Riyadh - Mubasher: ADES Holding Company announced that its indirectly owned subsidiary, ADES Saudi Limited Company, has entered into a binding sale and purchase agreement to acquire Saudi Arabian Saipem Limited for $285 million (SAR 1.07 billion).
The strategic acquisition includes a fleet of five premium jackup rigs and is expected to add approximately SAR 3.80 billion ($1 billion) to the group’s existing backlog.
The transaction, which remains subject to customary regulatory approvals, marks a significant expansion of ADES’s offshore capabilities within its core Saudi Arabian market and internationally.
The acquisition involves the purchase of all issued and outstanding shares of Saudi Arabian Saipem Limited from Saipem International B.V., a subsidiary of Saipem S.p.A.

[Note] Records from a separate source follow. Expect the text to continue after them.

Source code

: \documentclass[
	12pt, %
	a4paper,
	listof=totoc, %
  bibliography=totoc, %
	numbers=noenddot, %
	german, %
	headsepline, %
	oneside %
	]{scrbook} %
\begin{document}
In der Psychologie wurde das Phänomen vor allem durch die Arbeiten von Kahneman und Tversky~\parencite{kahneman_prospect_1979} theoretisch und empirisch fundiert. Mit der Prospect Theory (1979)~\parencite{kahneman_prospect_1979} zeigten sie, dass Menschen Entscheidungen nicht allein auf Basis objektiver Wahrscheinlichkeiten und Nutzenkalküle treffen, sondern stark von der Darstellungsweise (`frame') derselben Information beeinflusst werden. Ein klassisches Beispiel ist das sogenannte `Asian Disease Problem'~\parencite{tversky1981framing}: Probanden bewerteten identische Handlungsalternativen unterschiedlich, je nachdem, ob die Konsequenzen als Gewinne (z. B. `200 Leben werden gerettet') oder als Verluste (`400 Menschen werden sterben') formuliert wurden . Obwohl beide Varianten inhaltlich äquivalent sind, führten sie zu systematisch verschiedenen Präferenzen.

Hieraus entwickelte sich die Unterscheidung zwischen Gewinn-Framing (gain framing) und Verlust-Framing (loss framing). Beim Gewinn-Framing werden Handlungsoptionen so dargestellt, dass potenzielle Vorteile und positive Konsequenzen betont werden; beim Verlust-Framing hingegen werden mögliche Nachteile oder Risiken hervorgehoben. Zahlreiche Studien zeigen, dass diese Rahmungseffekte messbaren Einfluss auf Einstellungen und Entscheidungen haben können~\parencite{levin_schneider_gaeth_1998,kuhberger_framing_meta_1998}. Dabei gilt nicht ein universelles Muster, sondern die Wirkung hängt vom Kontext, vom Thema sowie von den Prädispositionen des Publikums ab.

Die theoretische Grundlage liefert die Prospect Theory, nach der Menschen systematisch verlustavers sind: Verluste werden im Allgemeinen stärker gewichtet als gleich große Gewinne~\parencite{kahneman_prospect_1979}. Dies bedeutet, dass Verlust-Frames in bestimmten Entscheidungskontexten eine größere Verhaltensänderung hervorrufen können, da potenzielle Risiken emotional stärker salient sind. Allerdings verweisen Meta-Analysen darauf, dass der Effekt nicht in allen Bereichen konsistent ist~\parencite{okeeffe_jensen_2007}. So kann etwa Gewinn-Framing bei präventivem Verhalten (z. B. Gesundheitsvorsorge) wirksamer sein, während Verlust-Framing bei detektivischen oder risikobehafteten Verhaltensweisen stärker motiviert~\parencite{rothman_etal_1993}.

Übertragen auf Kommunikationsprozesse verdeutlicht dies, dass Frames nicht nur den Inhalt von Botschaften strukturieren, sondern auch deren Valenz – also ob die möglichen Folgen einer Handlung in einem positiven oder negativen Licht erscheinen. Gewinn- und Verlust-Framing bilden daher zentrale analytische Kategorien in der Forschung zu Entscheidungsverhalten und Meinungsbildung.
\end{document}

The asset portfolio consists of three owned premium jackup rigs—Perro Negro 7, Perro Negro 8, and Perro Negro 10—alongside two leased premium jackups, Perro Negro 11 and Perro Negro 13.
Currently, four of these units are operational in Saudi Arabia, while Perro Negro 10 is operating in Mexico under an existing charter agreement while maintaining a valid contract in the Kingdom.
Under the terms of the agreement, ADES is required to pay a 10% deposit into an escrow account within five business days of the signing date. The final purchase price of $285 million is subject to standard closing adjustments. ADES intends to fund the transaction through a combination of its existing cash reserves and available credit facilities.
The deal is projected to close during the third quarter (Q3) of 2026, contingent upon the fulfillment of closing conditions and the receipt of necessary regulatory clearances.
The acquisition is a central component of ADES’s strategy to strengthen its position as a national champion in the drilling sector.
Management noted that the move aligns with the group’s disciplined expansion approach, focusing on high-quality assets with active contracts that provide immediate revenue contribution and cash flow visibility.
The acquired rigs have an average fleet age of 10.4 years, which complements the technical specifications of ADES’s current fleet and allows for seamless operational integration with minimal risk.
From a financial perspective, the company disclosed the historical revenue performance of the target entity, reporting SAR 870.40 million in 2023, SAR 794.6 million in 2024, and SAR 635.8 million in 2025. However, the group clarified that these historical figures are not necessarily indicative of future financial performance following the integration.
Upon the successful completion of the deal, ADES’s total global fleet will expand to 128 units. This total will comprise 88 offshore units—including 51 premium jackups—and 40 onshore rigs. The group currently operates across 20 countries and employs more than 11,000 personnel.